“Aniccā vata saṅkhārā, uppādavayadhammino; Uppajjitvā nirujjhanti, tesaṃ vūpasamo sukho”ti.
“Impermanenti sono invero i Saṅkhārā, la loro natura è di sorgere e svanire; essendo sorti, dovranno cessare; ma la loro pacificazione è la felicità.”
– Mahasudassana Jātaka, Ja, 95.
Saṅkhāra è un termine composto dal prefisso ‘saṅ’, insieme, e da ‘kara’, ‘fare’; Saṅkhāra, al singolare, può essere tradotto con ‘determinante’, ‘condizionante’, ‘fattore di composizione’, e non, come spesso si dice, determinato, composto , costruito o formato. Il termine pali per indicare ciò è composto, o costruito è saṅkhata, che è il participio passato del verbo saṅkharoti, dalla quale deriva anche lo stesso termine Saṅkhāra.

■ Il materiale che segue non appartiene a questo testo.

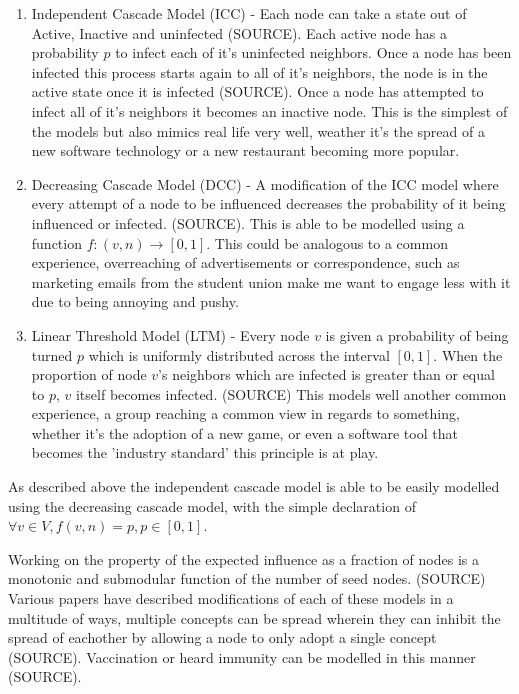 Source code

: \documentclass{article}
\begin{document}
\begin{enumerate}
	\item Independent Cascade Model (ICC) - Each node can take a state out of Active, Inactive and uninfected (SOURCE).
	      Each active node has a probability $p$ to infect each of it's uninfected neighbors.
	      Once a node has been infected this process starts again to all of it's neighbors, the node is in the active state once it is infected (SOURCE).
	      Once a node has attempted to infect all of it's neighbors it becomes an inactive node.
	      This is the simplest of the models but also mimics real life very well, weather it's the spread of a new software technology or a new restaurant becoming more popular.
	\item Decreasing Cascade Model (DCC) - A modification of the ICC model where every attempt of a node to be influenced decreases the probability of it being influenced or infected. (SOURCE).
	      This is able to be modelled using a function $f: (v, n) \to [0, 1]$.
	      This could be analogous to a common experience, overreaching of advertisements or correspondence, such as marketing emails from the student union make me want to engage less with it due to being annoying and pushy.
	\item Linear Threshold Model (LTM) - Every node $v$ is given a probability of being turned $p$ which is uniformly distributed across the interval $[0, 1]$. When the proportion of node $v$'s neighbors which are infected is greater than or equal to $p$, $v$ itself becomes infected. (SOURCE)
	      This models well another common experience, a group reaching a common view in regards to something, whether it's the adoption of a new game, or even a software tool that becomes the 'industry standard' this principle is at play.
\end{enumerate}

As described above the independent cascade model is able to be easily modelled using the decreasing cascade model,
with the simple declaration of $\forall v \in V, f(v, n) = p, p \in [0, 1]$.

Working on the property of the expected influence as a fraction of nodes is a monotonic and submodular function of the number of seed nodes. (SOURCE)
\\

Various papers have described modifications of each of these models in a multitude of ways,
multiple concepts can be spread wherein they can inhibit the spread of eachother by allowing a node to only adopt a single concept (SOURCE).
Vaccination or heard immunity can be modelled in this manner (SOURCE).
\end{document}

la nota affermazione ‘Sabbe saṅkhārā aniccā’ti’ non significa quindi che tutti i fenomeni composti sono impermanenti, ma bensì che tutti i determinanti/condizionanti sono impermanenti.
Significato generale
Il termine saṅkhāra assume diversi significati in diversi contesti in cui viene utilizzato. In senso generale, i fenomeni determinanti sono quegli elementi, quei fattori, quegli aspetti, positivi e negativi, che hanno la facoltà, la funzione di rendere un particolare oggetto gradevole, sgradevole, o indifferente ai nostri occhi, Un Saṅkhāra è quindi ciò che determina, condiziona o influenza in qualche modo qualcos’altro.

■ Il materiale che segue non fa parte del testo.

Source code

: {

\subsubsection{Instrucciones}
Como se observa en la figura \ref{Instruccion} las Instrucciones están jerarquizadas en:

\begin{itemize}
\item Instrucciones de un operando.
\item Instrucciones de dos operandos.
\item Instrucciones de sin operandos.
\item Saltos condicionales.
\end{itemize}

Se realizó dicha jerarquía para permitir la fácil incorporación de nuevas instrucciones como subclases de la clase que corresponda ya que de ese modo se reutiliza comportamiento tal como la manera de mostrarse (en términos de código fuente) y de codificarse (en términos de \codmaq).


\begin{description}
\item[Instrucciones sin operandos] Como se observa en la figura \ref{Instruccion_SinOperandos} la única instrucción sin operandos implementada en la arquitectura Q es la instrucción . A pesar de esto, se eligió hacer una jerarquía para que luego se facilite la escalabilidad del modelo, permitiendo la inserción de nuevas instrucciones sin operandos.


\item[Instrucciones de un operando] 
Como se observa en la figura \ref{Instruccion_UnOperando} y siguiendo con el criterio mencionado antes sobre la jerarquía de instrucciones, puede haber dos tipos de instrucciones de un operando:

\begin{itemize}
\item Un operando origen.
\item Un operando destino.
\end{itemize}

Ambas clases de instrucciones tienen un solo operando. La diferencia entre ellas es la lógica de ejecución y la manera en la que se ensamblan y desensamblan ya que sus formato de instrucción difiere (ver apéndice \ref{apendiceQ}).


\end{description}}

Significati specifici: i cinque aggregati
Nell’ambito dei cinque aggregati psicofisici costituenti la persona, Con saṅkhāra si intendono l’insieme delle intenzioni relative alle sei facoltà sensoriali e ai rispettivi oggetti sorti sulla base del contatto fra questi due:
Katame ca, bhikkhave, saṅkhārā? Chayime, bhikkhave, cetanākāyā—rūpasañcetanā, saddasañcetanā, gandhasañcetanā, rasasañcetanā, phoṭṭhabbasañcetanā, dhammasañcetanā. Ime vuccanti, bhikkhave, saṅkhārā. Phassasamudayā saṅkhārasamudayo; phassanirodhā saṅkhāranirodho.
“E cosa sono, o Monaci, i saṅkhārā? O monaci, I sei gruppi di intenzioni, intenzioni relative agli oggetti, intenzioni relative agli odori, intenzioni relative al gusto, intenzioni relative al tatto, intenzioni relative agli oggetti mentali. Questi o monaci, sono detti saṅkhārā. Con il contatto sorgono i saṅkhārā, con lo svanire del contatto, svaniscono anche i saṅkhārā.”

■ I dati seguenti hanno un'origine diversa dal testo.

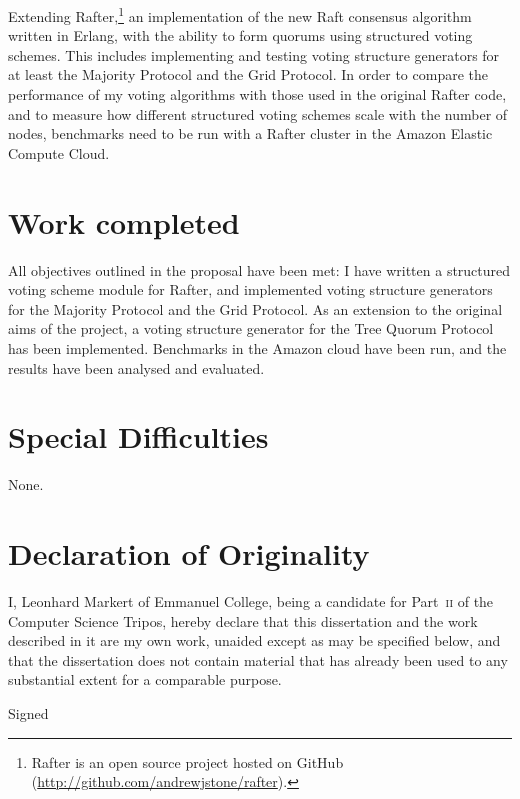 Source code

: \documentclass[12pt,chapterprefix=true,toc=bibliography,numbers=noendperiod,
               footnotes=multiple,twoside]{scrreprt}
\begin{document}
Extending Rafter,\footnote{Rafter is an open source project hosted on GitHub (\url{http://github.com/andrewjstone/rafter}).} an implementation of the new Raft \autocite{raft} consensus algorithm written in Erlang, with the ability to form quorums using structured voting schemes. This includes implementing and testing voting structure generators for at least the Majority Protocol and the Grid Protocol. In order to compare the performance of my voting algorithms with those used in the original Rafter code, and to measure how different structured voting schemes scale with the number of nodes, benchmarks need to be run with a Rafter cluster in the Amazon Elastic Compute Cloud.

\section*{Work completed}
\label{sc:work-completed}

All objectives outlined in the proposal have been met: I have written a structured voting scheme module for Rafter, and implemented voting structure generators for the Majority Protocol and the Grid Protocol. As an extension to the original aims of the project, a voting structure generator for the Tree Quorum Protocol has been implemented. Benchmarks in the Amazon cloud have been run, and the results have been analysed and evaluated.

\section*{Special Difficulties}
\label{sc:special-difficulties}

None.

\newpage

\section*{Declaration of Originality}
\label{sc:declaration-of-originality}

I, Leonhard Markert of Emmanuel College, being a candidate for Part~\textsc{ii} of the Computer Science Tripos, hereby declare that this dissertation and the work described in it are my own work, unaided except as may be specified below, and that the dissertation does not contain material that has already been used to any substantial extent for a comparable purpose.

\vspace{0.3in}
Signed
\end{document}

-Upādānaparipavattasutta, SN 22.56
In questo contesto quindi, saṅkhāra è sinonimo di intenzioni (cetanā) , ovvero di quelle attività mentali la cui funzione è di incitare e indirizzare le nostre azioni, determinando così la qualità della nostra esistenza.
L’origine dipendente:
Nel contesto dell’origine dipendente o Paṭiccasamuppāda, il termine saṅkhāra assume il significato di attività condizionanti di corpo, parola e mente, generate sulla base dell’ignoranza circa la vera natura delle cose o avijja:
Katame ca, bhikkhave, saṅkhārā? Tayome, bhikkhave, saṅkhārā—kāyasaṅkhāro, vacīsaṅkhāro, cittasaṅkhāro. Ime vuccanti, bhikkhave, saṅkhārā
“Cosa sono i saṅkhārā? Questi tre, o Monaci sono i saṅkhārā: condizionante corporale, condizionante della parola, condizionante mentale. Questi tre, o Monaci, sono chiamati saṅkhārā.“
-Paṭiccasamuppāda-Vibhaṅgasutta, SN 12.2
Nel Cūḷavedallasutta, la monaca Dhammadinnā spiega all’ex marito Visakha il senso di questa esposizione concisa:
“Assāsapassāsā kho, āvuso visākha, kāyasaṅkhāro, vitakkavicārā vacīsaṅkhāro, saññā ca vedanā ca cittasaṅkhāro”ti.
“Amico Visākha, inspirazione ed espirazione sono il condizionante del corpo, pensiero iniziale e pensiero ripetuto sono il condizionante della parola, percezione e sensazione, sono il condizionante della mente-cuore.”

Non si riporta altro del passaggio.